## Given information
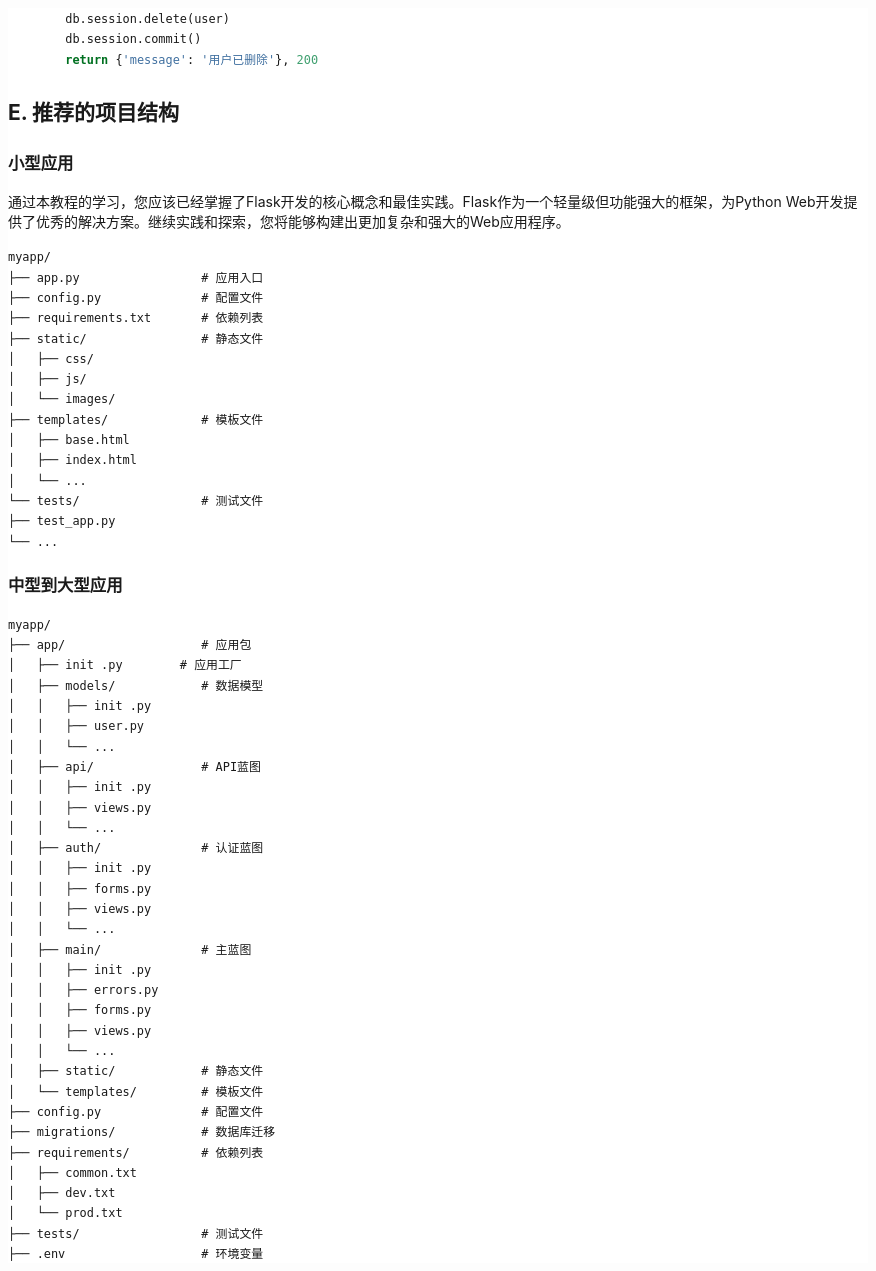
 ```python
        db.session.delete(user)
        db.session.commit()
        return {'message': '用户已删除'}, 200
```

## E. 推荐的项目结构

### 小型应用

通过本教程的学习，您应该已经掌握了Flask开发的核心概念和最佳实践。Flask作为一个轻量级但功能强大的框架，为Python Web开发提供了优秀的解决方案。继续实践和探索，您将能够构建出更加复杂和强大的Web应用程序。
```PlainText
myapp/
├── app.py                 # 应用入口
├── config.py              # 配置文件
├── requirements.txt       # 依赖列表
├── static/                # 静态文件
│   ├── css/
│   ├── js/
│   └── images/
├── templates/             # 模板文件
│   ├── base.html
│   ├── index.html
│   └── ...
└── tests/                 # 测试文件
├── test_app.py
└── ...
```

### 中型到大型应用
```PlainText
myapp/
├── app/                   # 应用包
│   ├── init .py        # 应用工厂
│   ├── models/            # 数据模型
│   │   ├── init .py
│   │   ├── user.py
│   │   └── ...
│   ├── api/               # API蓝图
│   │   ├── init .py
│   │   ├── views.py
│   │   └── ...
│   ├── auth/              # 认证蓝图
│   │   ├── init .py
│   │   ├── forms.py
│   │   ├── views.py
│   │   └── ...
│   ├── main/              # 主蓝图
│   │   ├── init .py
│   │   ├── errors.py
│   │   ├── forms.py
│   │   ├── views.py
│   │   └── ...
│   ├── static/            # 静态文件
│   └── templates/         # 模板文件
├── config.py              # 配置文件
├── migrations/            # 数据库迁移
├── requirements/          # 依赖列表
│   ├── common.txt
│   ├── dev.txt
│   └── prod.txt
├── tests/                 # 测试文件
├── .env                   # 环境变量
```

## Try it
Copy each record exactly. Leave any images out of the copy.

## Response
 ```python
        db.session.delete(user)
        db.session.commit()
        return {'message': '用户已删除'}, 200
```

## E. 推荐的项目结构

### 小型应用

通过本教程的学习，您应该已经掌握了Flask开发的核心概念和最佳实践。Flask作为一个轻量级但功能强大的框架，为Python Web开发提供了优秀的解决方案。继续实践和探索，您将能够构建出更加复杂和强大的Web应用程序。
```PlainText
myapp/
├── app.py                 # 应用入口
├── config.py              # 配置文件
├── requirements.txt       # 依赖列表
├── static/                # 静态文件
│   ├── css/
│   ├── js/
│   └── images/
├── templates/             # 模板文件
│   ├── base.html
│   ├── index.html
│   └── ...
└── tests/                 # 测试文件
├── test_app.py
└── ...
```

### 中型到大型应用
```PlainText
myapp/
├── app/                   # 应用包
│   ├── init .py        # 应用工厂
│   ├── models/            # 数据模型
│   │   ├── init .py
│   │   ├── user.py
│   │   └── ...
│   ├── api/               # API蓝图
│   │   ├── init .py
│   │   ├── views.py
│   │   └── ...
│   ├── auth/              # 认证蓝图
│   │   ├── init .py
│   │   ├── forms.py
│   │   ├── views.py
│   │   └── ...
│   ├── main/              # 主蓝图
│   │   ├── init .py
│   │   ├── errors.py
│   │   ├── forms.py
│   │   ├── views.py
│   │   └── ...
│   ├── static/            # 静态文件
│   └── templates/         # 模板文件
├── config.py              # 配置文件
├── migrations/            # 数据库迁移
├── requirements/          # 依赖列表
│   ├── common.txt
│   ├── dev.txt
│   └── prod.txt
├── tests/                 # 测试文件
├── .env                   # 环境变量
```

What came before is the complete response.